Wednesday, 10 February 2016

Cumbrian snail threatens World Cup bid

A SLIMY stowaway could cost a celebrity hotelier thousands of pounds and a World Cup dream.

THE LONG ROAD BACK: The snail travelled from the Lake District to Nagasaki in a shipment of slate and artefacts - which will now have to travel all the way back

A snail that snuck into a container heading for Japan caused havoc for Jonathan Denby when it was discovered at customs in Hakata, Fukuoka.

The container was full of Cumbrian slate and limestone set to appear in a show garden for next week’s Gardening World Cup.

But it will now be shipped straight back to the UK after the snail was discovered and Japanese authorities would not let the shipment into the country.

Grange-based hotelier and show garden designer Mr Denby attempted to fight quarantine regulations to allow him to take the stone, plus some specially-selected artefacts, to the show to install in his Peter Rabbit-inspired garden.

But he is now left without major components to his garden.

As well as the slate and limestone, an antique wheelbarrow, a Georgian water pump – identical to the one at Beatrix Potter’s former home at Hill Top – old tools, a garden gate, a beehive and an Edwardian postbox, will all be returned to the UK without featuring in the show.

The cost of the items plus the shipping costs will reach almost £16,000.

Mr Denby said: “This has been a pretty awful day. It’s quite obvious that they aren’t willing to go the extra mile to get my stuff out and are going to send everything back to England.

“The Japanese adore the Lake District and I wanted to show the visitors to the Gardening World Cup what a real Lake District cottage garden would look like. I’m bitterly disappointed that this wretched snail has taken away a lot of the true authenticity of my garden.

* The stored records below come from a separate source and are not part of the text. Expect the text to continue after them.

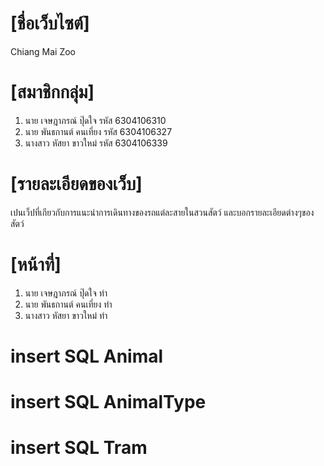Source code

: # [ชื่อเว็บไซต์]
Chiang Mai Zoo

# [สมาชิกกลุ่ม]
1. นาย เจษฎาภรณ์ ปุ๊ดใจ รหัส 6304106310
2. นาย พันธกานต์ คนเที่ยง รหัส 6304106327
3. นางสาว หัสยา ขาวใหม่ รหัส 6304106339
# [รายละเอียดของเว็บ]
เปนเว็ปที่เกียวกับการแนะนำการเดินทางของรถแต่ละสายในสวนสัตว์
และบอกรายละเอียดต่างๆของสัตว์

# [หน้าที่]
1. นาย เจษฎาภรณ์ ปุ๊ดใจ ทำ
2. นาย พันธกานต์ คนเที่ยง ทำ
3. นางสาว หัสยา ขาวใหม่ ทำ


# insert SQL Animal

# insert SQL AnimalType

# insert SQL Tram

“I’m having to replace the Lakeland slate walls with a wooden fence and the limestone paths with grass. It will still look good and I’m sure the Japanese will adore it with Peter Rabbit there, but that snail has a lot to answer for.

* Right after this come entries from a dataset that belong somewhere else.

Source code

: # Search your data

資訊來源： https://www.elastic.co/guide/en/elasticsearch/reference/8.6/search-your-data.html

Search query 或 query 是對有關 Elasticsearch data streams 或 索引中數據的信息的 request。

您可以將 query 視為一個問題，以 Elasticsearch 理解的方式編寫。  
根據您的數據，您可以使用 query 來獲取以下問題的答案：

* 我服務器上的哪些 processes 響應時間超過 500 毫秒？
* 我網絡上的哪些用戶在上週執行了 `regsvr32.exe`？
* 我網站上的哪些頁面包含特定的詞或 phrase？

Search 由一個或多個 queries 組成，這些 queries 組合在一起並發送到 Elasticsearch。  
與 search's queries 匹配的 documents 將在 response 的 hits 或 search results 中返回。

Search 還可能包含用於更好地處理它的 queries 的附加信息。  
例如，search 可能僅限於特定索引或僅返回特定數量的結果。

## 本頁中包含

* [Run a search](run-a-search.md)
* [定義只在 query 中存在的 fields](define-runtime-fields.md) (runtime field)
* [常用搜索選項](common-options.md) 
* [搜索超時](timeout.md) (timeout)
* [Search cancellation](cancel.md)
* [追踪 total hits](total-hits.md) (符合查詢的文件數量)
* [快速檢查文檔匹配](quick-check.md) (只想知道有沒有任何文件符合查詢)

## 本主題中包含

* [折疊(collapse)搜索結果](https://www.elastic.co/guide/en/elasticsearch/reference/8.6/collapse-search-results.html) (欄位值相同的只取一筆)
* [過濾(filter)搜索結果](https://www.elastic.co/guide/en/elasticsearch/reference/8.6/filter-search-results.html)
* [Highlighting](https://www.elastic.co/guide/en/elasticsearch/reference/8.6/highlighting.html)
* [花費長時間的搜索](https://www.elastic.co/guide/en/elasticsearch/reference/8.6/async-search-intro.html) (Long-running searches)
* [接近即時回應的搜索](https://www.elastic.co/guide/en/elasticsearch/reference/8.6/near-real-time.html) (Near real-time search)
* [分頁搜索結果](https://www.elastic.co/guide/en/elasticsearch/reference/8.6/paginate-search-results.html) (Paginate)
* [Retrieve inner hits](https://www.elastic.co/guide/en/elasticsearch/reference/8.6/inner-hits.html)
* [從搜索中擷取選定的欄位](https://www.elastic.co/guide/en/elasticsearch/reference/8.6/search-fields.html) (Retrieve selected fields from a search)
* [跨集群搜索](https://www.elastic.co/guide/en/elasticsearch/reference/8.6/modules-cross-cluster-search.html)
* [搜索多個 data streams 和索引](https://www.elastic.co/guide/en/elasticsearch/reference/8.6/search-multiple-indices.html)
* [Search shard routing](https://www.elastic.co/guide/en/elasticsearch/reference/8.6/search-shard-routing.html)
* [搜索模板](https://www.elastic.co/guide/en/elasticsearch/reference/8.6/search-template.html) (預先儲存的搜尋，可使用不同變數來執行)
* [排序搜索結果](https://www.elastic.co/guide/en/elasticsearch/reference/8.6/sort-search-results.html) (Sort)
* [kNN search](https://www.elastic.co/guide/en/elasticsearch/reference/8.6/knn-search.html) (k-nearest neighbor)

“Although I’m not really in the mood for humour now I can see the irony in the champion of the Slow Life being laid low by a snail.”

The show is in Huis Ten Bosch, Nagasaki, Japan, with judging due to take place next Saturday.

Mr Denby won a bronze medal at the show last year, competing against world-class designers such as Andy Sturgeon, Jim Fogarty and Nico Wissing.

The theme of the show is world peace in honour of the victims of the tsunami disaster earlier this year – but the creation of Mr Denby’s garden has been all but peaceful.

While digging foundations for his feature cottage workers struck a mains water pipe, cutting off water to the entire theme park – and last year’s show wasn’t without drama either.

Mr Denby said: “Last year my stained glass windows were held up in customs, and we only got them at midnight on the day of judging.

“I'm not looking forward to reaching the same levels of stress this year.”